§ **ACTIVITY**
Each line that includes the word "integration" should be copied from the records.

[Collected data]

--------------------------------------------------

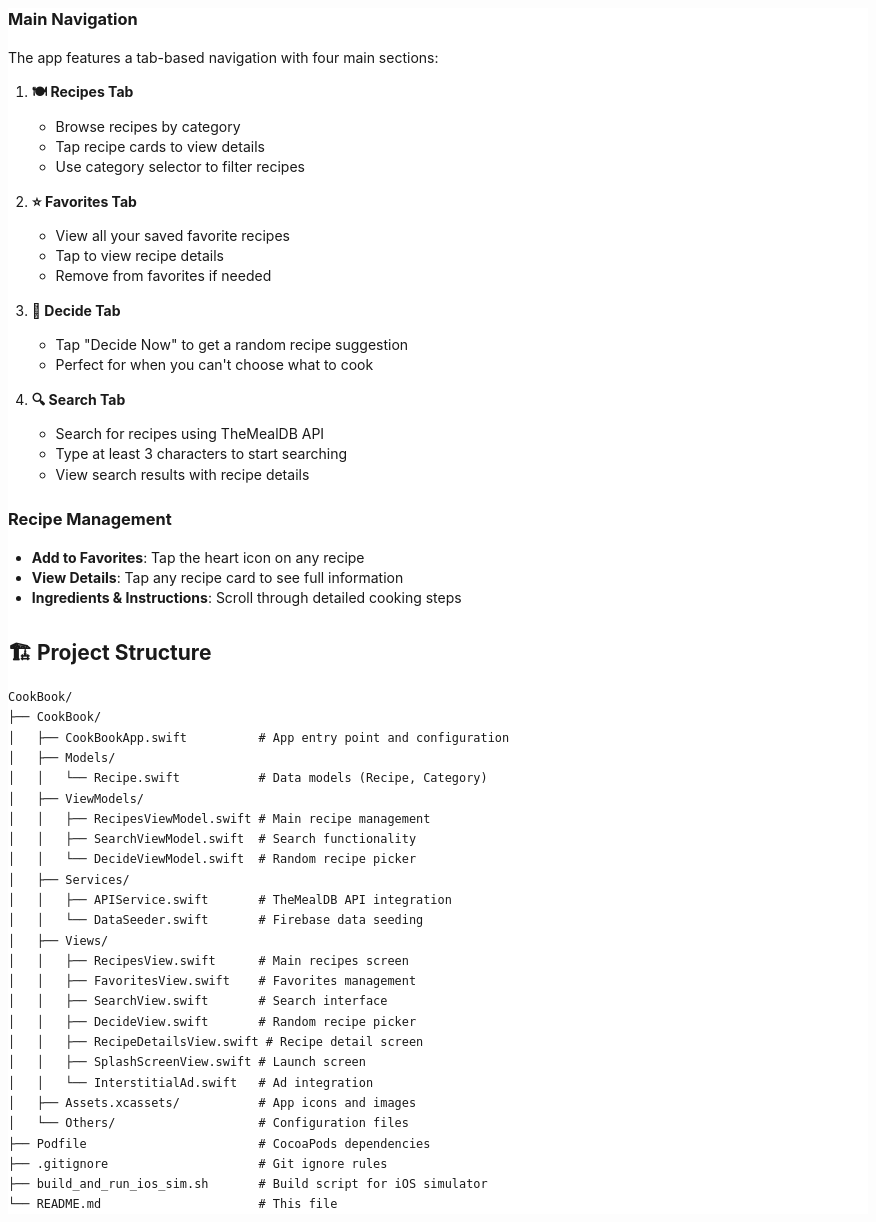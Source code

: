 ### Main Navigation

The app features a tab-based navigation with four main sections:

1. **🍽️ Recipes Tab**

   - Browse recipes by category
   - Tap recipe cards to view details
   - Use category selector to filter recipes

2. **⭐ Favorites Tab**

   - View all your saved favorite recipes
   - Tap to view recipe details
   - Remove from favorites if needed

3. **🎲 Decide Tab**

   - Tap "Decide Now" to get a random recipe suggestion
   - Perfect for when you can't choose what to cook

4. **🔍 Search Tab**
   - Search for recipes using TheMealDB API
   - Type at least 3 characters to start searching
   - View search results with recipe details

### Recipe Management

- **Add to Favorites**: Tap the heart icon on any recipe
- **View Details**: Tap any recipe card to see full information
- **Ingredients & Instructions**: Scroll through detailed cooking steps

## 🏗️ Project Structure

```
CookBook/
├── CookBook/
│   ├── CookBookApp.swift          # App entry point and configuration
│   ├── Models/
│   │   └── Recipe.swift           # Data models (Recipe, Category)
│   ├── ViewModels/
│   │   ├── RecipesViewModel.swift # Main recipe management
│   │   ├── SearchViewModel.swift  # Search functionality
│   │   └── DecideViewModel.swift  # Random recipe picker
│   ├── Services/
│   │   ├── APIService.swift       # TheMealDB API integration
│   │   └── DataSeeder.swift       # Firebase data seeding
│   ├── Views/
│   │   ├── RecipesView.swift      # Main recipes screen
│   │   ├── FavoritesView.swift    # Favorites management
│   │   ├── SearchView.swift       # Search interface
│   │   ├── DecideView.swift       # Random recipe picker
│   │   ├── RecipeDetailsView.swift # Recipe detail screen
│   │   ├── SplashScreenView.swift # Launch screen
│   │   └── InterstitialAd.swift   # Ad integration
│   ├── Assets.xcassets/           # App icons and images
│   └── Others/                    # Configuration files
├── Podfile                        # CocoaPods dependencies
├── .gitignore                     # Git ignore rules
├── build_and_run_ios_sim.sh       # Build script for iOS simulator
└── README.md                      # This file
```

--------------------------------------------------

§ **YOUR RESPONSE**
│   │   ├── APIService.swift       # TheMealDB API integration
│   │   └── InterstitialAd.swift   # Ad integration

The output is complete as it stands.